It’s hard to believe that the small building dominating the market square was once the meeting place for the top officials of the town. Trying to imagine what South Shields would have looked like when the Old Town Hall was built is difficult. The building dates to 1768 so with no roads, shops or King Street it would paint a very different picture to the one we know now.
The land on which the market now stands was originally owned by St Hilda’s church and in early 1768 the Dean and Chapter of Durham who were the major land owners encouraged the Curate of the Church the Rev Samuel Dennis to hand over 8 acres of the land in return for £30 per annum for the purpose of a market and buildings. Of the 8 acres, 2 were reserved for the market square and the remaining 6 were for surrounding shops and warehouses. They also obtained a charter sanctioning a weekly market and two annual fairs, the first of which was held on the 24th June 1771.
The Old Town Hall was designed with a dual purpose and was built by a Shields man named ‘Hunter’. The upper part of the building provided offices for officials and a place for holding manorial courts, and the lower part was a shelter for the market people. This little under cover market was intended for a corn provision market and was also where local farmers sold their poultry, eggs and butter but by the mid nineteenth century things had changed and the market had declined, making little profit.

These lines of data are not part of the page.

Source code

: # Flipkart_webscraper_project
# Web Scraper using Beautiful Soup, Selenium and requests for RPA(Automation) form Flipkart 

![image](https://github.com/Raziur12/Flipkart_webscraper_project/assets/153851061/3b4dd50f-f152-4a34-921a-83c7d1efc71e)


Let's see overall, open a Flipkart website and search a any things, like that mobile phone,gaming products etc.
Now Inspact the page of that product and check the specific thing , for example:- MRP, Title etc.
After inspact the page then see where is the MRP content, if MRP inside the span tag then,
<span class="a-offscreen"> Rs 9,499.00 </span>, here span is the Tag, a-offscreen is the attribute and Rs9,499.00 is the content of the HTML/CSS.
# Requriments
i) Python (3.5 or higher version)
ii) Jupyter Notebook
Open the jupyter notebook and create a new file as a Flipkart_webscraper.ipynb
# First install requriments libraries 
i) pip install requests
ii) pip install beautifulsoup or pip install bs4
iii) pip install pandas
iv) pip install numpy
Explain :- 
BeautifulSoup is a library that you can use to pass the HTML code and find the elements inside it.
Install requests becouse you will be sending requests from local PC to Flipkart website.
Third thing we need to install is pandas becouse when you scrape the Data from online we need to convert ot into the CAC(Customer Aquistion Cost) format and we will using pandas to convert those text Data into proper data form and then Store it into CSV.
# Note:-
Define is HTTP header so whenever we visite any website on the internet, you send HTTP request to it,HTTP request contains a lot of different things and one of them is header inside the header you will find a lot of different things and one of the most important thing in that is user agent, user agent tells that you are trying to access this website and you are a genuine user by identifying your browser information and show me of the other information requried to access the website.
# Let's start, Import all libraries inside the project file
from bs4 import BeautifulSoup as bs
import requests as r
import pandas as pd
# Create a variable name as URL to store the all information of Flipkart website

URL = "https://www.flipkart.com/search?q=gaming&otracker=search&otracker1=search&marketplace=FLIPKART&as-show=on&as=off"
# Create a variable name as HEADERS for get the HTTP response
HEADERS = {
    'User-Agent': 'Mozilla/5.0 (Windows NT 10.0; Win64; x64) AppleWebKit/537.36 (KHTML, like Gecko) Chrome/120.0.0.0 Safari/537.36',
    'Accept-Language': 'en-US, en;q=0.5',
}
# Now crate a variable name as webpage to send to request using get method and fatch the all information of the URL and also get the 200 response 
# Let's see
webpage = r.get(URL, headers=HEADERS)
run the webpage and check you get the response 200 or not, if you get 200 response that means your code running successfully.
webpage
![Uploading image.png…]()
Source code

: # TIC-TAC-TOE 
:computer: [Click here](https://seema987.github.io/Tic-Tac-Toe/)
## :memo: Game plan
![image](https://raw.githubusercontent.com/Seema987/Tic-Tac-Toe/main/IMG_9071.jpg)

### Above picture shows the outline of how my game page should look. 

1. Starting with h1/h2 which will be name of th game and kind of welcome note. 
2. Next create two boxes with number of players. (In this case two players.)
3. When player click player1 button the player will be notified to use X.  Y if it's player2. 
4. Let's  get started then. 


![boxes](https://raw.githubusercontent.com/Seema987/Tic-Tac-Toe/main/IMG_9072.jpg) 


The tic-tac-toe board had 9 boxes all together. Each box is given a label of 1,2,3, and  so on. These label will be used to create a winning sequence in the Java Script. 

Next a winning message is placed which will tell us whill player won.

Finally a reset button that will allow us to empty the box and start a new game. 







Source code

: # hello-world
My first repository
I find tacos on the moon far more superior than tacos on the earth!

In September 1850 South Shields was granted its charter of Incorporation as a Borough when the existing system of government was declared inadequate. Shortly after in 1853 the South Shields Improvement Act sanctioned the Corporation to compulsorily obtain land for street improvements which included the market and town hall. In 1854 the Town Hall and rights to the market were handed over to the Corporation for just £500. The market soon picked up as did the profits.
The town obtained possession of the Old Town Hall on 2nd April 1855 and it was then adapted for use as a Council Chamber. The building soon became inadequate and the Corporation obtained parliamentary powers to build a new Town Hall. Several proposals had been put forward and rejected until in 1869 when a design was finally accepted, however the design caused much public opposition at the idea of demolishing the Old Town Hall. Even the famous North Shields artist Birket Foster wrote a letter to express his love for the building adding that several of his friends of high standing agreed that the building was in harmony with the town and to destroy it would be an act of vandalism. Needless to say the Council dropped the plans
The Old Town Hall was used as a meeting place for the Corporation until the New town Hall was built in 1910 and the last meeting took place on the 5th October of that year. Surviving the bombing during 1941, the building was given a much needed face lift in 1976 at a cost of £105,000. It was then discovered that the remains of the old market cross, the central pillar in the middle of the ground floor, was indeed the buildings vital support. This contradicted the findings of 1901 when Hodgson’s History of South Shields stated this pillar did not support the floor in any way and was not part of the structure.
This building is still used today for the odd exhibition or meeting and is open to the public every year as part of Tyne and Wear Heritage Open Days. Unfortunately this quaint historical building is limited in its use without disabled access or toilets. It is quite sad to think that the Market Place and the Old Town Hall which was once the hub of the town is now just a few scattered stalls and home to many a pigeon.